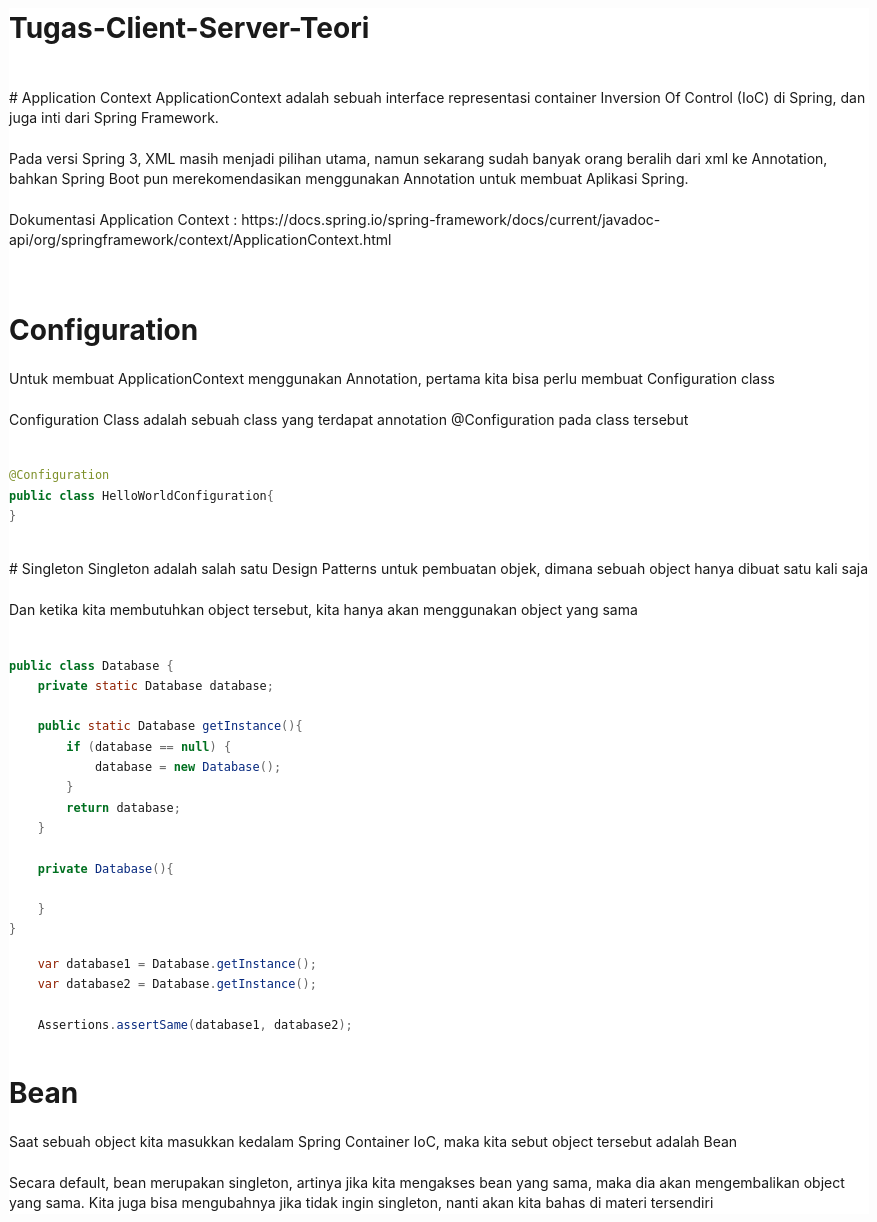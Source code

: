 # Tugas-Client-Server-Teori

<br>
 # Application Context
ApplicationContext adalah sebuah interface representasi container Inversion Of Control (IoC) di Spring, dan juga inti dari Spring Framework. <br> <br>
Pada versi Spring 3, XML masih menjadi pilihan utama, namun sekarang sudah banyak orang beralih dari xml ke Annotation, bahkan Spring Boot pun merekomendasikan menggunakan Annotation untuk membuat Aplikasi Spring. <br> <br>
Dokumentasi Application Context : https://docs.spring.io/spring-framework/docs/current/javadoc-api/org/springframework/context/ApplicationContext.html <br> <br>

# Configuration
Untuk membuat ApplicationContext menggunakan Annotation, pertama kita bisa perlu membuat Configuration class <br> <br>
Configuration Class adalah sebuah class yang terdapat annotation @Configuration pada class tersebut <br> <br>
 
```java
@Configuration
public class HelloWorldConfiguration{
}
```
<br>
# Singleton
Singleton adalah salah satu Design Patterns untuk pembuatan objek, dimana sebuah object hanya dibuat satu kali saja <br> <br>
Dan ketika kita membutuhkan object tersebut, kita hanya akan menggunakan object yang sama <br> <br>

```java
public class Database {
    private static Database database;
    
    public static Database getInstance(){
        if (database == null) {
            database = new Database();
        }
        return database;
    }
    
    private Database(){
        
    }
}
```

```java
    var database1 = Database.getInstance();
    var database2 = Database.getInstance();
    
    Assertions.assertSame(database1, database2);
```
# Bean
Saat sebuah object kita masukkan kedalam Spring Container IoC, maka kita sebut object tersebut adalah Bean <br> <br>
Secara default, bean merupakan singleton, artinya jika kita mengakses bean yang sama, maka dia akan mengembalikan object yang sama. Kita juga bisa mengubahnya jika tidak ingin singleton, nanti akan kita bahas di materi tersendiri <br>
```java
```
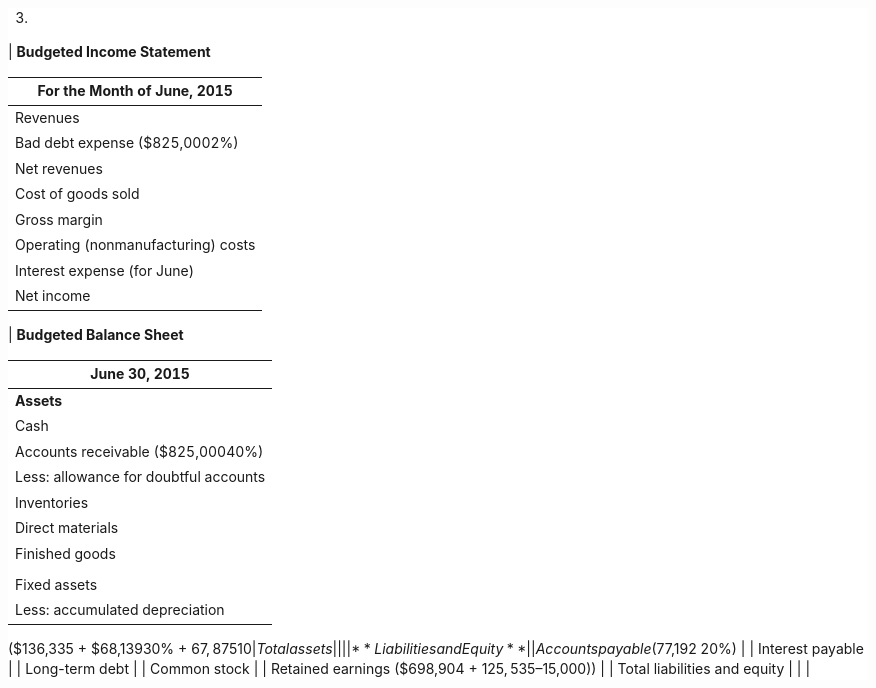 3.

| **Budgeted Income Statement**      
                                     
 **For the Month of June, 2015**     |
|------------------------------------|
| Revenues                           |
| Bad debt expense ($825,0002%)      |
| Net revenues                       |
| Cost of goods sold                 |
| Gross margin                       |
| Operating (nonmanufacturing) costs |
| Interest expense (for June)        |
| Net income                         |

| **Budgeted Balance Sheet**                       
                                                   
 **June 30, 2015**                                 |
|--------------------------------------------------|
| **Assets**                                       |
| Cash                                             |
| Accounts receivable ($825,00040%)                |
| Less: allowance for doubtful accounts            |
| Inventories                                      |
| Direct materials                                 |
| Finished goods                                   |
|                                                  |
| Fixed assets                                     |
| Less: accumulated depreciation                   
                                                   
 ($136,335 + $68,13930% + $67,87510%))             |
| Total assets                                     |
|                                                  |
| **Liabilities and Equity**                       |
| Accounts payable ($77,192 20%)                   |
| Interest payable                                 |
| Long-term debt                                   |
| Common stock                                     |
| Retained earnings ($698,904 + $125,535–$15,000)) |
| Total liabilities and equity                     |
|                                                  |
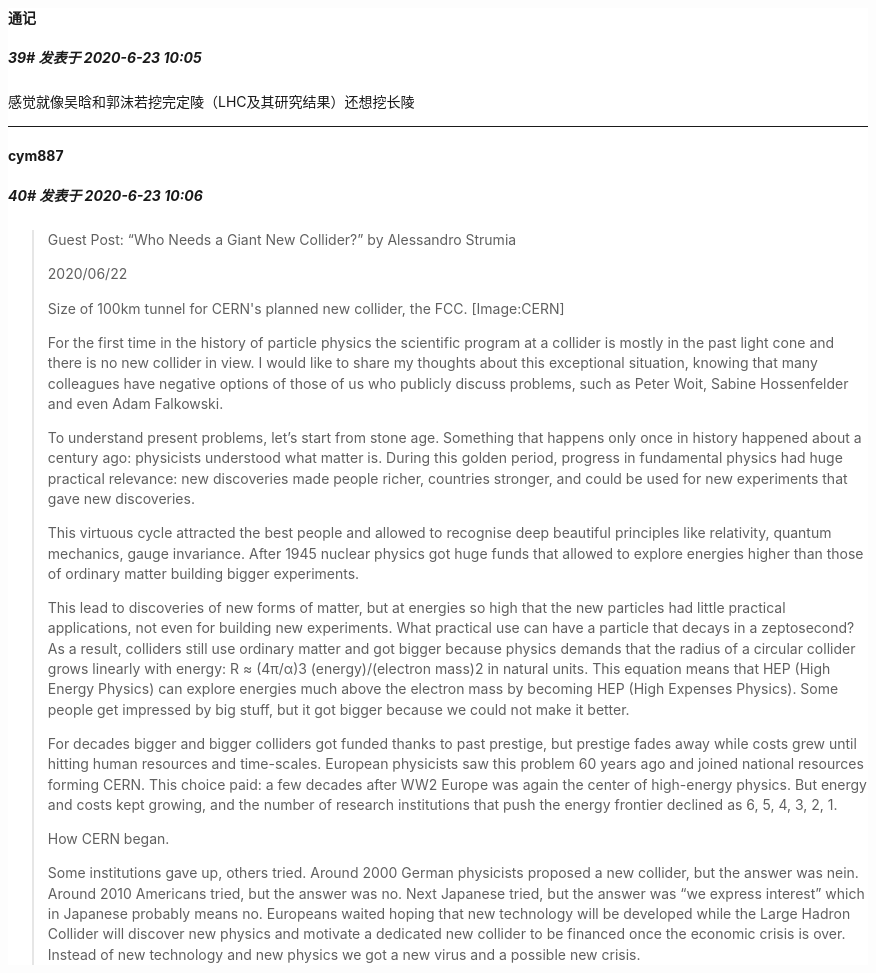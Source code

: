 ####  通记  
##### 39#       发表于 2020-6-23 10:05


感觉就像吴晗和郭沫若挖完定陵（LHC及其研究结果）还想挖长陵


-----

####  cym887  
##### 40#       发表于 2020-6-23 10:06


<blockquote>Guest Post: “Who Needs a Giant New Collider?” by Alessandro Strumia

2020/06/22

Size of 100km tunnel for CERN's planned new collider, the FCC. [Image:CERN]


For the first time in the history of particle physics the scientific program at a collider is mostly in the past light cone and there is no new collider in view. I would like to share my thoughts about this exceptional situation, knowing that many colleagues have negative options of those of us who publicly discuss problems, such as Peter Woit, Sabine Hossenfelder and even Adam Falkowski.


To understand present problems, let’s start from stone age. Something that happens only once in history happened about a century ago: physicists understood what matter is. During this golden period, progress in fundamental physics had huge practical relevance: new discoveries made people richer, countries stronger, and could be used for new experiments that gave new discoveries.


This virtuous cycle attracted the best people and allowed to recognise deep beautiful principles like relativity, quantum mechanics, gauge invariance. After 1945 nuclear physics got huge funds that allowed to explore energies higher than those of ordinary matter building bigger experiments.


This lead to discoveries of new forms of matter, but at energies so high that the new particles had little practical applications, not even for building new experiments. What practical use can have a particle that decays in a zeptosecond? As a result, colliders still use ordinary matter and got bigger because physics demands that the radius of a circular collider grows linearly with energy: R ≈ (4π/α)3 (energy)/(electron mass)2 in natural units. This equation means that HEP (High Energy Physics) can explore energies much above the electron mass by becoming HEP (High Expenses Physics). Some people get impressed by big stuff, but it got bigger because we could not make it better.


For decades bigger and bigger colliders got funded thanks to past prestige, but prestige fades away while costs grew until hitting human resources and time-scales. European physicists saw this problem 60 years ago and joined national resources forming CERN. This choice paid: a few decades after WW2 Europe was again the center of high-energy physics. But energy and costs kept growing, and the number of research institutions that push the energy frontier declined as 6, 5, 4, 3, 2, 1.


How CERN began.

Some institutions gave up, others tried. Around 2000 German physicists proposed a new collider, but the answer was nein. Around 2010 Americans tried, but the answer was no. Next Japanese tried, but the answer was “we express interest” which in Japanese probably means no. Europeans waited hoping that new technology will be developed while the Large Hadron Collider will discover new physics and motivate a dedicated new collider to be financed once the economic crisis is over. Instead of new technology and new physics we got a new virus and a possible new crisis.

==================================================

◆ Task statement: Copy each line above where the string "private" occurs.

◆ Result for this task:
    private static Database database;
    private Database(){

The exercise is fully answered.